ORLANDO, FL – A brazen scheme to siphon nearly $20 million in GI Bill benefits from veterans has resulted in federal charges against six individuals, the Department of Justice announced today. Zachary Somers Hiscock (41, Arizona), Timothy Slater (66, Illinois), Nikhil Patel (48, Missouri), Gangadhar Bathula (59, Virginia), and Arif Hasan Sayed (54, California) are each facing one count of conspiracy to commit wire fraud and ten counts of wire fraud. If convicted, each could spend up to 20 years behind bars per count.
The indictment alleges a calculated conspiracy orchestrated by the defendants to exploit the Post-9/11 GI Bill, a program designed to support veterans pursuing education and training. Kyle Blake Kotecha (38, Apopka) has already signed a plea agreement, admitting his role in the scheme. Prosecutors say the group targeted vulnerable veterans, promising cybersecurity and computer coding courses through for-profit schools that were little more than fronts for illicit profit.
Hiscock, Slater, Patel, Bathula, and Sayed operated these schools – ostensibly offering legitimate instruction – across the country, all while knowingly violating VA regulations. Those regulations explicitly prohibit schools from paying recruiters a commission based on the tuition they secure from veterans. But that’s exactly what happened. The defendants allegedly hired Kotecha to aggressively recruit veteran students, paying him roughly 25 percent of the GI Bill benefits the schools received from those students.
The conspiracy didn’t stop at illegal commissions. The indictment details a concerted effort to conceal the arrangement from VA auditors. Defendants allegedly employed coded language, concealed payments, backdated and falsified contracts, and fabricated enrollment records. Some schools even created fake attendance records for non-veteran students to inflate enrollment numbers and legitimize the influx of GI Bill funds. The result? Millions of dollars diverted from those who earned it through service to our nation.
Kotecha’s recruitment machine proved remarkably effective, funneling massive amounts of GI Bill money into schools that had previously seen little to no veteran enrollment. These schools then charged veterans tuition at or near the annual cap of $24,000 for courses that lasted a mere 8 to 13 weeks.

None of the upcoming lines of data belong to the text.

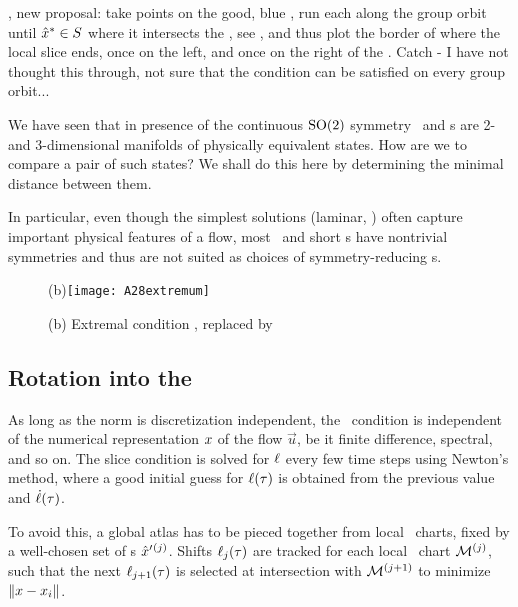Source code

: , new proposal: take points on the good,
    blue \po, run each along the group orbit until $\hat{x}^\ast \in S$
    where it intersects the \sliceBord, see , and thus plot
    the border of where the local slice ends, once on the left, and once
    on the right of the {\template}. Catch - I have not thought this
    through, not sure that the condition  can be
    satisfied on every group orbit...

We have seen that in presence of the continuous $\textrm{SO}(2)$ symmetry
\reqva\ and \rpo s are 2- and 3-dimensional manifolds of physically
equivalent states. How are we to compare a pair of such states? We shall
do this here by determining the minimal distance between them.

In particular, even though the
simplest solutions (laminar, \etc) often capture important physical
features of a flow, most \eqva\ and short \po s have nontrivial
symmetries and thus are not suited as choices of symmetry-reducing
{\template s}.

\begin{figure}
   \centering
(b)\texttt{[image: A28extremum]}
   \caption{\label{fig:A28extremum1}
    (b) Extremal condition , replaced by
}
\end{figure}

\subsection{Rotation into the \slice}

As long as the norm is discretization independent, the \slice\ condition
 is independent of the numerical representation $x$ of
the flow $\vec{u}$, be it finite difference, spectral, and so on. The
slice condition is solved for $\ell$ every few time steps using
Newton's method, where a good initial guess for $\ell(\tau)$ is
obtained from the previous value and $\dot{\ell}(\tau)$.

To avoid this, a global
atlas has to be pieced together from local \slice\ charts, fixed by
a well-chosen set of
\template s ${\hat{x}'}{}^{(j)}$.
Shifts $\ell_j(\tau)$ are tracked for each local \slice\ chart ${\cal M}{}^{(j)}$,
such that the next $\ell_{j+1}(\tau)$ is selected at intersection with
${\cal M}{}^{(j+1)}$
to minimize $\|{{x}-{x_i}}\|$.

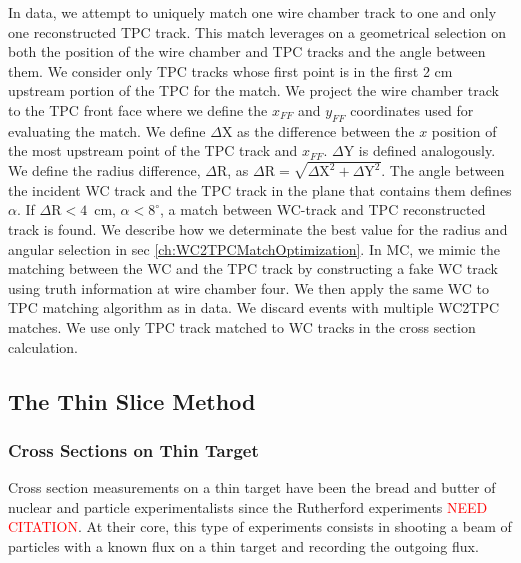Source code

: In data, we attempt to uniquely match one wire chamber track to one and only one reconstructed TPC track. This match leverages on a geometrical selection on both the position of the wire chamber and TPC tracks and the angle between them. We consider only TPC tracks whose first point is in the first 2 cm upstream portion of the TPC for the match.  We project the wire chamber track to the TPC front face where we define the $x_{FF}$ and $y_{FF}$ coordinates used for evaluating the match.  We define $\Delta$X as the difference between the $x$ position of the most upstream point of the TPC track and $x_{FF}$.  $\Delta$Y is defined analogously. We define the radius difference, $\Delta$R, as $ \Delta \text{R} =  \sqrt{ \Delta \text{X}^2 +  \Delta \text{Y}^2}  $. The angle between the incident WC track and the TPC track in the plane that contains them defines $\alpha$.  If  $\Delta \text{R} < 4 $~cm, $\alpha < 8^\circ $,  a match between WC-track and TPC reconstructed track is found. We describe  how we determinate the best value for the radius and angular selection in sec \ref{ch:WC2TPCMatchOptimization}.
In MC, we mimic the matching between the WC and the TPC track by constructing a fake WC track using truth information at wire chamber four. We then apply the same WC to TPC matching algorithm as in data. 
We discard events with multiple WC2TPC matches. We use only TPC track matched to WC tracks in the cross section calculation.


\subsection{The Thin Slice Method}\label{ch:ThinSliceMethod}
\subsubsection{Cross Sections on Thin Target}
Cross section measurements on a thin target have been the bread and butter of nuclear and particle experimentalists since the Rutherford experiments \textcolor{red}{NEED CITATION}. At their core, this type of experiments consists in shooting a beam of particles with a known flux on a thin target and recording the outgoing flux. 


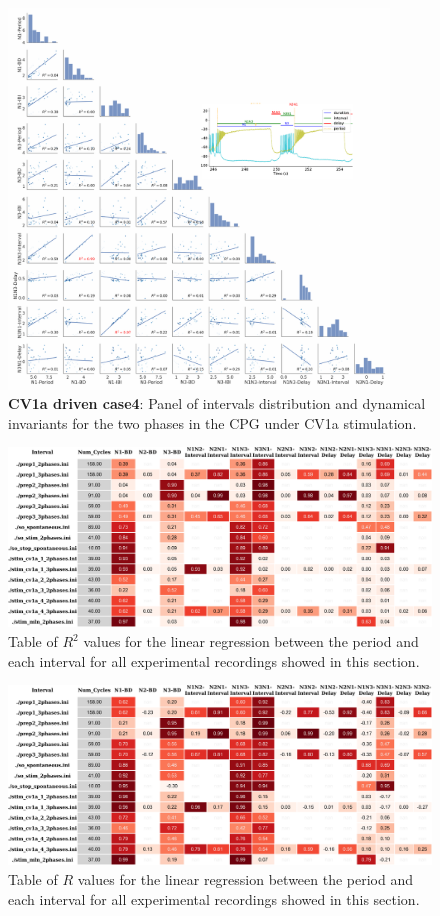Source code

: \begin{figure}[htbp]
	\centering
	\includegraphics[width=0.9\textwidth]{./invariants/data/SUSSEX/CV1a_driven4/images/2phases/panel_with_pairplot.pdf}
	\caption{\textbf{CV1a driven case4}: Panel of intervals distribution and dynamical invariants for the two phases in the CPG under CV1a stimulation.}
	\label{fig:cv1a 4 2phases pairplot}
\end{figure}


\begin{figure}
	\includegraphics[width=\textwidth]{./invariants/styled_table_invariants_r-squared.pdf}
	\caption{Table of $R^2$ values for the linear regression between the period and each interval for all experimental recordings showed in this section.}
	\label{fig:R2 table}
\end{figure}

\begin{figure}
	\includegraphics[width=\textwidth]{./invariants/styled_table_invariants_r-value.pdf}
	\caption{Table of $R$ values for the linear regression between the period and each interval for all experimental recordings showed in this section.}
	\label{fig:R table}
\end{figure}



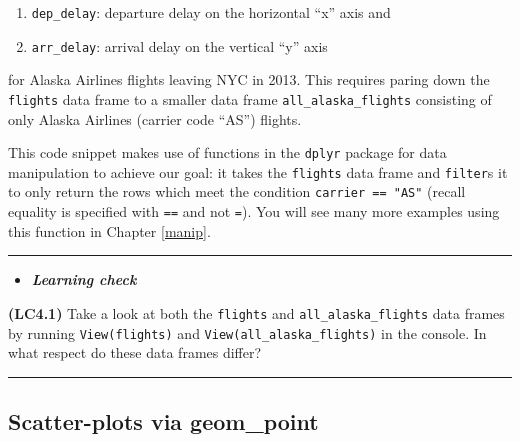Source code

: \documentclass[]{tufte-book}
\newenvironment{Shaded}{\begin{snugshade}}{\end{snugshade}}
\newcommand{\KeywordTok}[1]{\textcolor[rgb]{0.13,0.29,0.53}{\textbf{{#1}}}}
\newcommand{\StringTok}[1]{\textcolor[rgb]{0.31,0.60,0.02}{{#1}}}
\newcommand{\NormalTok}[1]{{#1}}
\let\oldrule=\rule
\renewcommand{\rule}[1]{\oldrule{\linewidth}}
\providecommand{\tightlist}{%
  \setlength{\itemsep}{0pt}\setlength{\parskip}{0pt}}
\newenvironment{rmdblock}[1]
  {\begin{shaded*}
  \begin{itemize}
  \renewcommand{\labelitemi}{
    \raisebox{-.7\height}[0pt][0pt]{
    }
  }
  \item
  }
  {
  \end{itemize}
  \end{shaded*}
  }
\newenvironment{learncheck}
  {\begin{rmdblock}{warning}}
  {\end{rmdblock}}
\begin{document}
\begin{enumerate}
\def\labelenumi{\arabic{enumi}.}
\tightlist
\item
  \texttt{dep\_delay}: departure delay on the horizontal ``x'' axis and
\item
  \texttt{arr\_delay}: arrival delay on the vertical ``y'' axis
\end{enumerate}

for Alaska Airlines flights leaving NYC in 2013. This requires paring
down the \texttt{flights} data frame to a smaller data frame
\texttt{all\_alaska\_flights} consisting of only Alaska Airlines
(carrier code ``AS'') flights.

\begin{Shaded}
\end{Shaded}

This code snippet makes use of functions in the \texttt{dplyr} package
for data manipulation to achieve our goal: it takes the \texttt{flights}
data frame and \texttt{filter}s it to only return the rows which meet
the condition \texttt{carrier\ ==\ "AS"} (recall equality is specified
with \texttt{==} and not \texttt{=}). You will see many more examples
using this function in Chapter \ref{manip}.

\begin{center}\rule{0.5\linewidth}{\linethickness}\end{center}

\begin{learncheck}
\textbf{\emph{Learning check}}
\end{learncheck}

\textbf{(LC4.1)} Take a look at both the \texttt{flights} and
\texttt{all\_alaska\_flights} data frames by running
\texttt{View(flights)} and \texttt{View(all\_alaska\_flights)} in the
console. In what respect do these data frames differ?

\begin{center}\rule{0.5\linewidth}{\linethickness}\end{center}

\subsection{Scatter-plots via geom\_point}\label{geompoint}
\end{document}
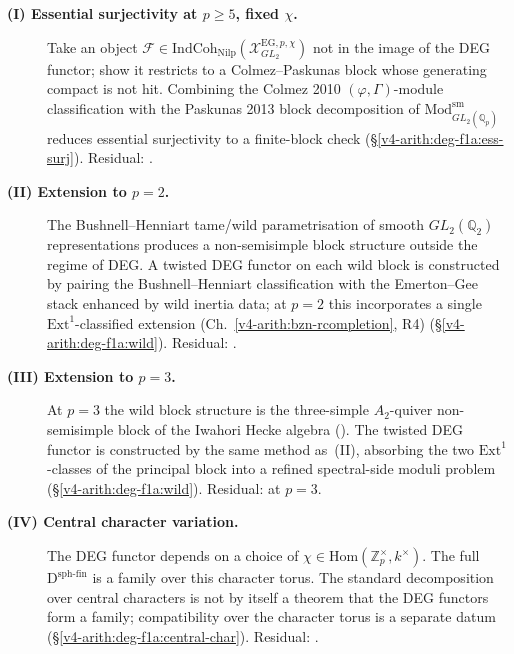 \begin{description}
\item[\textbf{(I) Essential surjectivity at \(p\geq 5\), fixed
\(\chi\).}] Take an object
\(\mathcal{F}\in\mathrm{IndCoh}_{\mathrm{Nilp}}(\mathcal{X}^{\mathrm{EG},p,\chi}_{GL_{2}})\)
not in the image of the DEG functor; show it restricts to
a Colmez--Paskunas block whose generating compact is not hit.
Combining the Colmez 2010 \((\varphi,\Gamma)\)-module classification
with the Paskunas 2013 block decomposition of \(\mathrm{Mod}_{GL_{2}(\mathbb{Q}_{p})}^{\mathrm{sm}}\)
reduces essential surjectivity to a finite-block check
(\S\ref{v4-arith:deg-f1a:ess-surj}).
Residual: .

\item[\textbf{(II) Extension to \(p=2\).}] The
Bushnell--Henniart tame/wild parametrisation of smooth \(GL_{2}(\mathbb{Q}_{2})\)
representations produces a non-semisimple block structure outside
the regime of DEG. A twisted DEG functor on each wild block is constructed
by pairing the Bushnell--Henniart classification with the Emerton--Gee stack
enhanced by wild inertia data; at \(p=2\) this incorporates a single
\(\mathrm{Ext}^{1}\)-classified extension (Ch.~\ref{v4-arith:bzn-rcompletion}, R4)
(\S\ref{v4-arith:deg-f1a:wild}).
Residual: .

\item[\textbf{(III) Extension to \(p=3\).}] At
\(p=3\) the wild block structure is the three-simple \(A_{2}\)-quiver
non-semisimple block of the Iwahori Hecke algebra
(). The twisted DEG
functor is constructed by the same method as~(II), absorbing the two
\(\mathrm{Ext}^{1}\)-classes of the principal block into a refined
spectral-side moduli problem (\S\ref{v4-arith:deg-f1a:wild}).
Residual:  at \(p=3\).

\item[\textbf{(IV) Central character variation.}]
The DEG functor depends on a choice of
\(\chi\in\mathrm{Hom}(\mathbb{Z}_{p}^{\times},k^{\times})\).
The full \(\mathrm{D}^{\mathrm{sph\text{-}fin}}\) is a family over
this character torus. The standard decomposition over central
characters is not by itself a theorem that the DEG functors form a
family; compatibility over the character torus is a separate datum
(\S\ref{v4-arith:deg-f1a:central-char}).
Residual: .


\end{description}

The indictment paints a grim picture: a shockingly small fraction of veteran students actually went on to obtain any meaningful certifications from these programs. The total amount of fraudulently obtained GI Bill benefits is alleged to be $19,232,390, with Kotecha agreeing to forfeit $3,965,264.34.
“These charges serve as stark warning to those who would defraud the Post-9/11 GI Bill education benefits program,” stated David Spilker, Special Agent in Charge with the Department of Veterans Affairs Office of Inspector General’s Southeast Field Office. “The GI Bill has served millions of veterans since World War II and the VA OIG, along with our partners, will aggressively investigate fraud committed against this vital program.” The case is being prosecuted by Assistant United States Attorneys Noah P. Dorman and Dana E. Hill. An indictment is merely an allegation, and all defendants are presumed innocent until proven guilty in a court of law.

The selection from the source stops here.